Nikola Tesla Articles
Decision in Favor of the Tesla Rotating Magnetic Field Patents
As announced in these pages last week, Judge Townsend in the U. S. Circuit Court for the District of Connecticut has handed down a decision sustaining three broad Tesla patents — Nos. 381,968, 382,279 and 382,280 — of May 1, 1888, in the suit of the Westinghouse Electric & Manufacturing Company against the New England Granite Company, which had been using a Cushman phase motor operated from a General Electric three-phase generator. The case was reviewed at considerable length in the ELECTRICAL WORLD AND ENGINEER of Nov. 18, 1899, when the chief points in contention were brought out. The full text of the decision has now been handed down, which follows closely the lines then noted.
The claims in issue in patent No. 381,968 are as follows:
"1. The combination, with a motor containing separate or independent circuits on the armature or field-magnet, or both, of an alternating-current generator containing induced circuits connected independently to corresponding circuits in the motor, whereby a rotation of the generator produces a progressive shifting of the poles of the motor, as herein described.
"3. The combination, with a motor having an annular or ring-shaped field-magnet and a cylindrical or equivalent armature, and independent coils on the field-magnet or armature, or both, of an alternating current generator having correspondingly independent coils, and circuits including the generator-coils and corresponding motor-coils in such manner that the rotation of the generator causes a progressive shifting of the poles of the motor in the manner set forth."
That of patent No. 382,280 is as follows:
"1. The method herein described of electrically transmitting power, which consists in producing a continuously progressive shifting of the polarities of either or both elements (the armature or field-magnets or magnets) of a motor by developing alternating currents in independent circuits, including the magnetizing coils of either or both elements, as herein set forth."
The claims in issue of patent No. 382,279 are as follows:
"1. The combination, with a motor containing independent inducing or energizing circuits and closed induced circuits, of an alternating-current generator having induced or generating circuits corresponding to and connected with the energizing circuits of the motor, as set forth...
"2. An electro-magnetic motor having its field magnets wound with independent coils and its armature with independent closed coils, in combination with a source of alternating currents connected to the field coils and capable of progressively shifting the poles of the field magnet, as set forth.
"3. A motor constructed with an annular field magnet wound with independent coils and a cylindrical or disk armature wound with closed coils, in combination with a source of alternating currents connected with the field-magnet coils and acting to progressively shift or rotate the poles of the field, as herein set forth."
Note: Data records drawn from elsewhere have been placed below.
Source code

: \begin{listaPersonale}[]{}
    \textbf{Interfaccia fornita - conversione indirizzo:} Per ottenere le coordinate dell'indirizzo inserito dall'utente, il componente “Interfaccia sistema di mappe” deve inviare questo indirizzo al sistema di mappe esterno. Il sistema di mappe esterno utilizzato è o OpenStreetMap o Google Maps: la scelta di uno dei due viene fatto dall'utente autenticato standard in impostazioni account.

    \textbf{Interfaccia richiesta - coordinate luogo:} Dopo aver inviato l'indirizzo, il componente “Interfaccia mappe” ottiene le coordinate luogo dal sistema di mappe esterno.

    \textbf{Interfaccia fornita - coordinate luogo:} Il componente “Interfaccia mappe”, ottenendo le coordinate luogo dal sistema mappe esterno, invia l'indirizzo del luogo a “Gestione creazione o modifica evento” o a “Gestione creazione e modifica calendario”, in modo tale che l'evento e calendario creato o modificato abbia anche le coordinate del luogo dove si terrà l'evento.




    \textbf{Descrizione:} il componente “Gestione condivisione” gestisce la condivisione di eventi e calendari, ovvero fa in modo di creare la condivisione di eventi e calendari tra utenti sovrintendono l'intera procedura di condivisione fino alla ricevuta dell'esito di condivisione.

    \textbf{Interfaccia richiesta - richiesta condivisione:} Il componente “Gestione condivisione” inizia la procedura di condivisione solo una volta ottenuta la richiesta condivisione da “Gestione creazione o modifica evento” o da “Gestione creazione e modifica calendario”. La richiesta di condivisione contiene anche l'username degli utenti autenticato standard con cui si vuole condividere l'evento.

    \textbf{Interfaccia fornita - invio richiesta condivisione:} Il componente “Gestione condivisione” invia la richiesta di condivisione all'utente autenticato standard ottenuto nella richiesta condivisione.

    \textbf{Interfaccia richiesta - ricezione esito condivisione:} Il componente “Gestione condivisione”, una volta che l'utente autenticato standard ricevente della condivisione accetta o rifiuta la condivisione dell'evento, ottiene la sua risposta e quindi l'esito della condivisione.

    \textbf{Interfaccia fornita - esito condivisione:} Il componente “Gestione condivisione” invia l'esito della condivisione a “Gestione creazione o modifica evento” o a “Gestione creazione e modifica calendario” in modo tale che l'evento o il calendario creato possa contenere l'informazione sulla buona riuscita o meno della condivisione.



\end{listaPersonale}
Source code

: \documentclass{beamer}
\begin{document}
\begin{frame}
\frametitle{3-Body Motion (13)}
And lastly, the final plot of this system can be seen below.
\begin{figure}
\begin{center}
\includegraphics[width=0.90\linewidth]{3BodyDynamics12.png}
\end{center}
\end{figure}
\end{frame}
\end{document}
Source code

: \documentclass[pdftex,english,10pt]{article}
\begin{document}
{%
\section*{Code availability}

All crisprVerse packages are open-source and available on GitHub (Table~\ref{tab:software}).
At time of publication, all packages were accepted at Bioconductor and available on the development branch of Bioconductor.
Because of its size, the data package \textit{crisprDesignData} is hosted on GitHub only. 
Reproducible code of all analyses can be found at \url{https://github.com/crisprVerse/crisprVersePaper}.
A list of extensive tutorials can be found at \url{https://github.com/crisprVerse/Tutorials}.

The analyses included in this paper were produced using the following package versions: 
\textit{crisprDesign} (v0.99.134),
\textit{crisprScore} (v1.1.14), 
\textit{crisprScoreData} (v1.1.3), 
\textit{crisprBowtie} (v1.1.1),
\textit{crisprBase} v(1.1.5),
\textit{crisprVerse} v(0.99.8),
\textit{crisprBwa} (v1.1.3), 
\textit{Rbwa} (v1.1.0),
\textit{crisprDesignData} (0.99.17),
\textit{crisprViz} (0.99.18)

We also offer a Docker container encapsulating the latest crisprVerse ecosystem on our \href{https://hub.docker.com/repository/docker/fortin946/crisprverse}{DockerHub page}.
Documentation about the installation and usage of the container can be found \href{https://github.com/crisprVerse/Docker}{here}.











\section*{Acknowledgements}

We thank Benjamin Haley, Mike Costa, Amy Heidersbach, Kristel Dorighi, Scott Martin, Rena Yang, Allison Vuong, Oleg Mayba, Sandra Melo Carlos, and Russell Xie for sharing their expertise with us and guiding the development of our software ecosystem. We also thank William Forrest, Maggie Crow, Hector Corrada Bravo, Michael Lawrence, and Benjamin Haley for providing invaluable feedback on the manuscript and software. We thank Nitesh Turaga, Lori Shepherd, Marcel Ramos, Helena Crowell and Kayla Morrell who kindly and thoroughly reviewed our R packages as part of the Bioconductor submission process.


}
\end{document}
The complainant's theory of the invention was that the gist of it was the utilization of the alternating currents generated by an alternating-current dynamo or generator for effecting such shifting of the magnetic poles or resultant attractive forces upon the armature of a motor, and thus causing such armature to rotate in response thereto. His broad invention was the production in a motor of a progressively shifting magnetic field (or pole) by means of two or more independent alternating currents, differing in phase, and circuits which preserve the independent character and phase relation of such currents."
By way of defence, the decision goes on, the defendants relied upon four prior publications, namely, the Baily article of 1879; the Siemens patents of 1878; Deprez's article of 1880-4, and the Bradley application of May 9, 1887. As to Baily the court says: "Baily merely showed how to apply a series of successive impulses to the disk by an intermittent rotation of the field and thus produce Arago's rotation field with stationary magnets instead of a moving magnet, and he showed how the motion of the disk could be reversed. He conceived the idea of a uniform rotation by a manifestly impossible and impracticable construction. He did not claim to have established a continuous rotating field or to know any way in which a uniform rotation could be produced. He did not use alternating currents, but reversed currents. He was not dealing with the subject of the transmission of power. Defendants' expert admitted that his paper merely describes a laboratory experiment."
As to the allegation that the Siemens patent of 1878 was an anticipation, the Court says: "This patent is chiefly for means to convert motive power into electricity. It does not specifically relate to or describe or fully show a system of apparatus for the transmission of power. It not only fails to refer to any difference of phase, or to point out how the armature and overlapping coils are to be coupled together to produce such phase, but it repeatedly describes the use of commutators in order to create a continuous or direct current. At this date it was not known that an alternating current machine could be used as a motor. Motors then were operated only by a direct or continuous current so far as the record shows. The 'suitable modifications' to change this machine into a motor are nowhere described; in view of the repeated reference to commutators, the modifications must be presumed to relate to such continuous current machines; and in view of the then state of the art such suitable modifications would have required such a series of experiments and such a departure from the existing theories and such development and application of devices in unexpected and non-analogous ways as would in themselves have constituted invention. Siemens himself, as late as 1884, and Alteneck, the other inventor of said Siemens patent, in 1881, admitted that they did not know that alternating currents could be used as motors. This evidence was objected to on the ground that the publications containing said statements are not duly proved, but the fact is established by other sufficient evidence."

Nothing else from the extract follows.